Sind stehende Ovationen eine Zumutung für die Hinterleute?

Unser Leser gab nach einem Theaterstück minutenlang Applaus im Stehen – und nahm dabei einer Frau die Sicht. Beschwerte sie sich zu Recht?

Illustration: Serge Bloch

»Fantastischer Macbeth im Schauspielhaus Bochum. Standing Ovation. Nach drei Minuten stehendem Applaus tippt mir eine Frau aus der Reihe hinter mir auf den Rücken. Ob ich mich setzen könnte, sie wolle auch etwas sehen. Meine ­Antwort: Sie können doch auch aufstehen. Sie: So etwas ­machen wir nicht. Meine Reaktion: Dann ist das Ihr Problem. Habe ich mich richtig verhalten? Die Frau war offensichtlich nicht körperlich beeinträchtigt. Fand ihr Verhalten ­pseudo-kulturbürgerlich ­arrogant.« Philipp E., Essen

Mann, haben Sie Glück, dass Sie in der Nähe des Schauspielhauses Bochum wohnen. Von Berlin aus ist das leider echt weit weg. Würde so gern dort den Hamlet sehen, mit Sandra Hüller in der Titelrolle. Haben Sie den gesehen? Auch in der Regie von Johan Simons, wie der Macbeth, in dem Sie waren. Auf Youtube kann man sich diese Hamlet-Inszenierung, die 2020 zum Theatertreffen eingeladen war, in voller Länge ansehen und so wenigstens auf dem Bildschirm erleben, wie Sandra Hüller da nicht nur Prinz Hamlet ist, sondern auch der Geist seines Vaters, König Hamlet, der sozusagen in sie hineinfährt und durch sie, beziehungsweise also durch seinen Sohn, den Prinzen, spricht. Das ist doch wirklich mal ein sinnvoller Regieeinfall. Denn es ist sogar plausibler, dass jemand die Stimme seines toten Vaters zu vernehmen glaubt, als dass ein Toter auftritt und Text hat. Nichts gegen die Auferstehung von Toten natürlich, gerade auf Bühnen, aber hier und da macht eine neue Interpretation ja auch Spaß. Der Bochumer Macbeth, den Sie gesehen haben, ist dieses Jahr zum Theatertreffen eingeladen. Sie klingen, als sollte man da unbedingt hin.

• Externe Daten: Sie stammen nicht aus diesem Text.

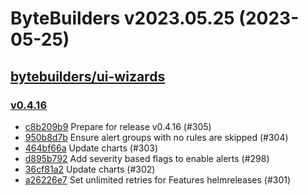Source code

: # ByteBuilders v2023.05.25 (2023-05-25)


## [bytebuilders/ui-wizards](https://github.com/bytebuilders/ui-wizards)

### [v0.4.16](https://github.com/bytebuilders/ui-wizards/releases/tag/v0.4.16)

- [c8b209b9](https://github.com/bytebuilders/ui-wizards/commit/c8b209b9) Prepare for release v0.4.16 (#305)
- [950b8d7b](https://github.com/bytebuilders/ui-wizards/commit/950b8d7b) Ensure alert groups with no rules are skipped (#304)
- [464bf66a](https://github.com/bytebuilders/ui-wizards/commit/464bf66a) Update charts (#303)
- [d895b792](https://github.com/bytebuilders/ui-wizards/commit/d895b792) Add severity based flags to enable alerts (#298)
- [36cf81a2](https://github.com/bytebuilders/ui-wizards/commit/36cf81a2) Update charts (#302)
- [a26226e7](https://github.com/bytebuilders/ui-wizards/commit/a26226e7) Set unlimited retries for Features helmreleases (#301)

Zu Ihrer Frage: Sie haben jedes Recht der Welt, dem Ensemble Ihre Begeisterung nach einer Vorstellung durch Applaus im Stehen zu zeigen. Das ist eine eingeübte Theatersitte, und so wahnsinnig viele andere Möglichkeiten, den Schauspielern Anerkennung zu zeigen, hat das Publikum ja nicht. Okay, man könnte Blumen werfen, aber am Ende bekommt das dann wieder jemand an den Hinterkopf. Wenn die hinter Ihnen sitzende Frau unbedingt sehen will, wie die Schauspieler den Riesenapplaus entgegennehmen, sich aber zu fein dafür ist, aufzustehen, dann ist es leider wirklich ihr Problem, wenn sie minutenlang nur Ihre Anzughose vor Augen hat. Sie kann sich ja in Zukunft um Karten in der ersten Reihe bemühen. Im Rang erste Reihe geht auch.